Table 1 shows that the *IRR* estimates are statistically significant for all the variables in model 1. The results show that with a unit increase in *GSI, TEST, BEDS and PHY*, keeping other variables in the model constant, the *CC* would be expected to decrease by a factor of 0.673 (*GSI*), 0.184 (*TEST*), 0.782 (*BEDS*) and 0.175 (*PHY*).

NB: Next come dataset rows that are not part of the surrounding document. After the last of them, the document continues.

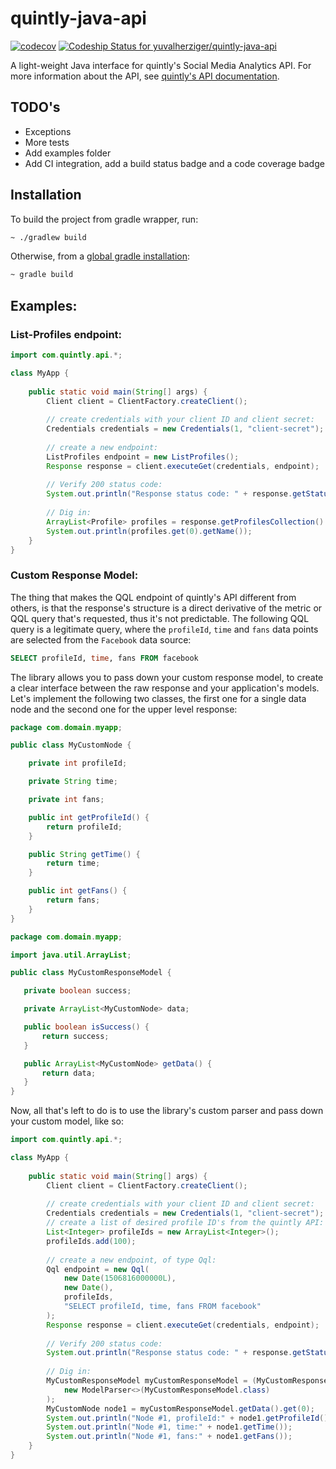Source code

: # quintly-java-api
[![codecov](https://codecov.io/gh/yuvalherziger/quintly-java-api/branch/master/graph/badge.svg?token=Tnad7lN8Cb)](https://codecov.io/gh/yuvalherziger/quintly-java-api)
[![Codeship Status for yuvalherziger/quintly-java-api](https://app.codeship.com/projects/5d4f67e0-b284-0135-f1e6-124eec6b3035/status?branch=master)](https://app.codeship.com/projects/258096)


A light-weight Java interface for quintly's Social Media Analytics API. 
For more information about the API, see [quintly's API documentation](https://api.quintly.com/).

## TODO's

- Exceptions
- More tests
- Add examples folder
- Add CI integration, add a build status badge and a code coverage badge

## Installation
To build the project from gradle wrapper, run:
```bash
~ ./gradlew build
```
Otherwise, from a [global gradle installation](https://gradle.org/install/):
```bash
~ gradle build
```

## Examples:

### List-Profiles endpoint:
```java
import com.quintly.api.*;

class MyApp {
    
    public static void main(String[] args) {
        Client client = ClientFactory.createClient();
        
        // create credentials with your client ID and client secret:
        Credentials credentials = new Credentials(1, "client-secret");
        
        // create a new endpoint:
        ListProfiles endpoint = new ListProfiles();
        Response response = client.executeGet(credentials, endpoint);
        
        // Verify 200 status code:
        System.out.println("Response status code: " + response.getStatusCode());
        
        // Dig in:
        ArrayList<Profile> profiles = response.getProfilesCollection().getData();
        System.out.println(profiles.get(0).getName());
    }
}
```

### Custom Response Model:
The thing that makes the QQL endpoint of quintly's API different from others, is that the response's structure is a direct derivative of the metric or QQL query that's requested, thus it's not predictable.
The following QQL query is a legitimate query, where the `profileId`, `time` and `fans` data points are selected from the `Facebook` data source:

```sql
SELECT profileId, time, fans FROM facebook
```

The library allows you to pass down your custom response model, to create a clear interface between the raw response and your application's models.
Let's implement the following two classes, the first one for a single data node and the second one for the upper level response:

```java
package com.domain.myapp;

public class MyCustomNode {

    private int profileId;

    private String time;

    private int fans;

    public int getProfileId() {
        return profileId;
    }

    public String getTime() {
        return time;
    }

    public int getFans() {
        return fans;
    }
}
```
 
 ```java
package com.domain.myapp;
 
import java.util.ArrayList;
 
public class MyCustomResponseModel {
 
    private boolean success;
 
    private ArrayList<MyCustomNode> data;
 
    public boolean isSuccess() {
        return success;
    }
 
    public ArrayList<MyCustomNode> getData() {
        return data;
    }
 }
```

Now, all that's left to do is to use the library's custom parser and pass down your custom model, like so:

```java
import com.quintly.api.*;

class MyApp {
    
    public static void main(String[] args) {
        Client client = ClientFactory.createClient();
        
        // create credentials with your client ID and client secret:
        Credentials credentials = new Credentials(1, "client-secret");
        // create a list of desired profile ID's from the quintly API:
        List<Integer> profileIds = new ArrayList<Integer>();
        profileIds.add(100);
        
        // create a new endpoint, of type Qql:
        Qql endpoint = new Qql(
            new Date(1506816000000L),
            new Date(),
            profileIds,
            "SELECT profileId, time, fans FROM facebook"
        );
        Response response = client.executeGet(credentials, endpoint);
        
        // Verify 200 status code:
        System.out.println("Response status code: " + response.getStatusCode());
        
        // Dig in:
        MyCustomResponseModel myCustomResponseModel = (MyCustomResponseModel) response.getData(
            new ModelParser<>(MyCustomResponseModel.class)
        );
        MyCustomNode node1 = myCustomResponseModel.getData().get(0);
        System.out.println("Node #1, profileId:" + node1.getProfileId());
        System.out.println("Node #1, time:" + node1.getTime());
        System.out.println("Node #1, fans:" + node1.getFans());
    }
}
```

Negative coefficient estimates for *GSI, TEST, BEDS* and *PHY* (Table 1) show that an increase in each of these variables leads to fall in the rate of new COVID-19 cases; however, the magnitude of the decrease in the dependant variable, *CC*, for an incremental rise in the predictor variable is given by the *IRR* values. Similarly, for the demographic factors, for an incremental increase in *NCD*, *PD* and *AGE*, the dependant variable *CC* increases by 1.887, 1.145 and 7.896, respectively. The *IRR* estimates show that the median age of the population (*AGE*) is the largest contributor to the incidence of COVID-19. The *IRR* estimates for the socio-economic indicators, *GDP* and *HDI*, are significant at the 10% level, but the values are small. In Model 2, when lockdown restrictions were partially or completely relaxed, *GSI*, *HDI* and *GDP* became insignificant in both Models 1 and 2. This may be due to increased workforce participation in this period, especially those working in the informal sector. All other variables remain statistically significant.

# IV. Conclusion

This study aims to understand the determinants of COVID-19 confirmed cases using a range of government response and socio-economic variables. The study focusses on the 10 most affected countries. The findings of this study emphasise the role of demographic characteristics of the population as well as government stringency and testing policies as important factors in reducing the incidence of COVID-19. Consistent with previous studies, we also find support for dynamic government lockdown policies, with periodic lockdowns effective in controlling new cases. The study suggests that the best course of action for the countries with high COVID-19 cases will be to continue implementing periodic lockdowns, while increasing the number of COVID-19 testing. The study also suggests that these countries should also strengthen their healthcare capacity, proxied in this study by the number of physicians and the number of beds, in order to meet requirements of the vulnerable section of the population.